Although Cornelius helped lay the groundwork for healing this error and its schism within the Church, he was not so fortunate in placating the Roman authorities, meeting his end and gaining his final reward in the persecution under Emperor Decius, being exiled, and perishing of his hardships sometime in Anno Domini 235.

Saint Cyprian, whom we also celebrate today, was bishop of the coastal city of Carthage, in what was the Roman-governed territory in North Africa.  He is famous for his theological treatises in beautiful classical Latin; he too was a foe of the Novatians, and helped fight and heal the ensuing schism.  A certain amount of controversy surrounds his episcopacy, as he fled into hiding under the threat of martyrdom under the same Decian persecution.  I might run also, but Cyprian’s flight was complicated by the fact that he was a bishop. He defended his action, that he would was more useful governing the scattered flock, than dead, and we can honour that decision. However, he was soon to show his underlying courage and steadfastness, for God did call him to martyrdom eventually when a subsequent persecution arose under Emperor Valerian (the same one that took Pope Sixtus II and his deacons, including Saint Lawrence).  Cyprian penned his final treatise, De exhortatione martyrii, a noble exhortation to die of the faith, and he gave his final witness, losing his head to the sword on September 14, 258, what would later be the feast of the Triumph of the Cross.

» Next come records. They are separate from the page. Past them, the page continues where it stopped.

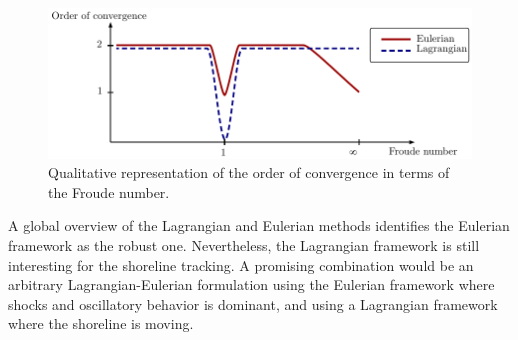 \begin{figure}
    \centering
    \includegraphics[width=\textwidth]{img/lagrangian/lagrangian_eulerian_convergence.pdf}
    \caption{Qualitative representation of the order of convergence in terms of the Froude number.}
    \label{pfem_euler_convergence}
\end{figure}


A global overview of the Lagrangian and Eulerian methods identifies the Eulerian framework as the robust one. Nevertheless, the Lagrangian framework is still interesting for the shoreline tracking.
A promising combination would be an arbitrary Lagrangian-Eulerian formulation using the Eulerian framework where shocks and oscillatory behavior is dominant, and using a Lagrangian framework where the shoreline is moving.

We again live in an era where bishops are fighting bishops, cardinals, cardinals, laymen against them also and each other, and the language and stakes are increasing in intensity, with even the current holder of the office of Peter mentioning the spectre of schism – somewhat too blithely, one might think. I suppose there was never an era where such divisions in the Church were not the case. It seems now we are getting to the very nub of the matter of what it means to be ‘Catholic’, a follower of Christ and His Church. This requires a solid intellectual and spiritual foundation and formation, which can guide the empathy and passions, the whispers of the world in all its seductions, to see the fog of obfuscation, keeping one’s eyes focused on the truth, and the Truth, with one’s face set like flint, in those things, those truths, that are absolutely necessary and not open to compromise, like throwing our ‘incense’ in worship of all the false gods before us.

So did our Fathers of old. So must we.  And the grace of Christ will not only sustain us, but give us great joy and hope in the journey. Unity in charity, and charity in unity.

Saints Cyprian and Cornelius, orate pro nobis!